Exercise goal. Leave out the pictures and return every entry exactly as it appears.

Supplied records.
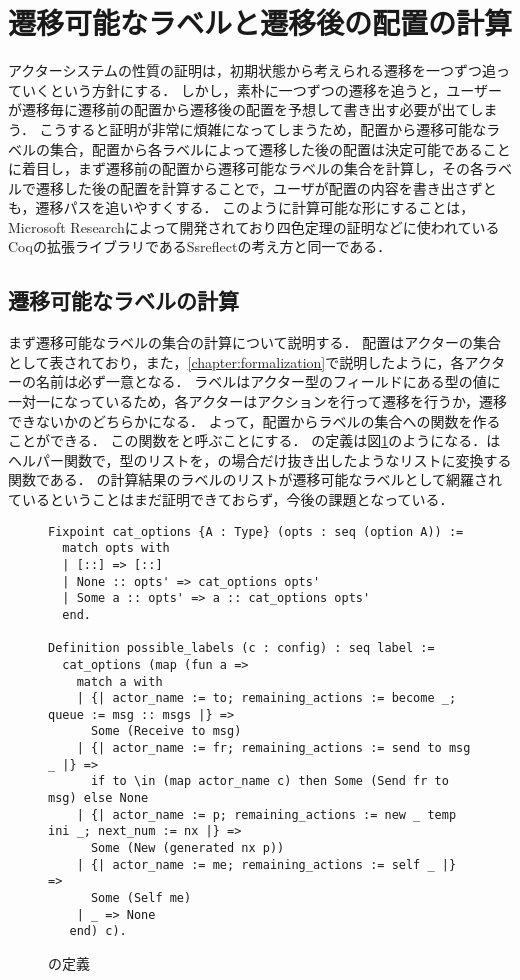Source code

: \section{遷移可能なラベルと遷移後の配置の計算}

アクターシステムの性質の証明は，初期状態から考えられる遷移を一つずつ追っていくという方針にする．
しかし，素朴に一つずつの遷移を追うと，ユーザーが遷移毎に遷移前の配置から遷移後の配置を予想して書き出す必要が出てしまう．
こうすると証明が非常に煩雑になってしまうため，配置から遷移可能なラベルの集合，配置から各ラベルによって遷移した後の配置は決定可能であることに着目し，まず遷移前の配置から遷移可能なラベルの集合を計算し，その各ラベルで遷移した後の配置を計算することで，ユーザが配置の内容を書き出さずとも，遷移パスを追いやすくする．
このように計算可能な形にすることは，Microsoft Researchによって開発されており四色定理の証明などに使われているCoqの拡張ライブラリであるSsreflect\cite{ssreflect}の考え方と同一である．

\subsection{遷移可能なラベルの計算}

まず遷移可能なラベルの集合の計算について説明する．
配置はアクターの集合として表されており，また，\ref{chapter:formalization}で説明したように，各アクターの名前は必ず一意となる．
ラベルはアクター型のフィールドにある型の値に一対一になっているため，各アクターはアクションを行って遷移を行うか，遷移できないかのどちらかになる．
よって，配置からラベルの集合への関数を作ることができる．
この関数をと呼ぶことにする．
の定義は図\ref{code:proof:possible-labels}のようになる．はヘルパー関数で，型のリストを，の場合だけ抜き出したようなリストに変換する関数である．
の計算結果のラベルのリストが遷移可能なラベルとして網羅されているということはまだ証明できておらず，今後の課題となっている．


\begin{figure}
\begin{lstlisting}
Fixpoint cat_options {A : Type} (opts : seq (option A)) :=
  match opts with
  | [::] => [::]
  | None :: opts' => cat_options opts'
  | Some a :: opts' => a :: cat_options opts'
  end.

Definition possible_labels (c : config) : seq label :=
  cat_options (map (fun a =>
    match a with
    | {| actor_name := to; remaining_actions := become _; queue := msg :: msgs |} =>
      Some (Receive to msg)
    | {| actor_name := fr; remaining_actions := send to msg _ |} =>
      if to \in (map actor_name c) then Some (Send fr to msg) else None
    | {| actor_name := p; remaining_actions := new _ temp ini _; next_num := nx |} =>
      Some (New (generated nx p))
    | {| actor_name := me; remaining_actions := self _ |} =>
      Some (Self me)
    | _ => None
   end) c).
\end{lstlisting}
\label{code:proof:possible-labels}
\caption{の定義}
\end{figure}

Answer box.
Source code

: \section{遷移可能なラベルと遷移後の配置の計算}

アクターシステムの性質の証明は，初期状態から考えられる遷移を一つずつ追っていくという方針にする．
しかし，素朴に一つずつの遷移を追うと，ユーザーが遷移毎に遷移前の配置から遷移後の配置を予想して書き出す必要が出てしまう．
こうすると証明が非常に煩雑になってしまうため，配置から遷移可能なラベルの集合，配置から各ラベルによって遷移した後の配置は決定可能であることに着目し，まず遷移前の配置から遷移可能なラベルの集合を計算し，その各ラベルで遷移した後の配置を計算することで，ユーザが配置の内容を書き出さずとも，遷移パスを追いやすくする．
このように計算可能な形にすることは，Microsoft Researchによって開発されており四色定理の証明などに使われているCoqの拡張ライブラリであるSsreflect\cite{ssreflect}の考え方と同一である．

\subsection{遷移可能なラベルの計算}

まず遷移可能なラベルの集合の計算について説明する．
配置はアクターの集合として表されており，また，\ref{chapter:formalization}で説明したように，各アクターの名前は必ず一意となる．
ラベルはアクター型のフィールドにある型の値に一対一になっているため，各アクターはアクションを行って遷移を行うか，遷移できないかのどちらかになる．
よって，配置からラベルの集合への関数を作ることができる．
この関数をと呼ぶことにする．
の定義は図\ref{code:proof:possible-labels}のようになる．はヘルパー関数で，型のリストを，の場合だけ抜き出したようなリストに変換する関数である．
の計算結果のラベルのリストが遷移可能なラベルとして網羅されているということはまだ証明できておらず，今後の課題となっている．


\begin{figure}
\begin{lstlisting}
Fixpoint cat_options {A : Type} (opts : seq (option A)) :=
  match opts with
  | [::] => [::]
  | None :: opts' => cat_options opts'
  | Some a :: opts' => a :: cat_options opts'
  end.

Definition possible_labels (c : config) : seq label :=
  cat_options (map (fun a =>
    match a with
    | {| actor_name := to; remaining_actions := become _; queue := msg :: msgs |} =>
      Some (Receive to msg)
    | {| actor_name := fr; remaining_actions := send to msg _ |} =>
      if to \in (map actor_name c) then Some (Send fr to msg) else None
    | {| actor_name := p; remaining_actions := new _ temp ini _; next_num := nx |} =>
      Some (New (generated nx p))
    | {| actor_name := me; remaining_actions := self _ |} =>
      Some (Self me)
    | _ => None
   end) c).
\end{lstlisting}
\label{code:proof:possible-labels}
\caption{の定義}
\end{figure}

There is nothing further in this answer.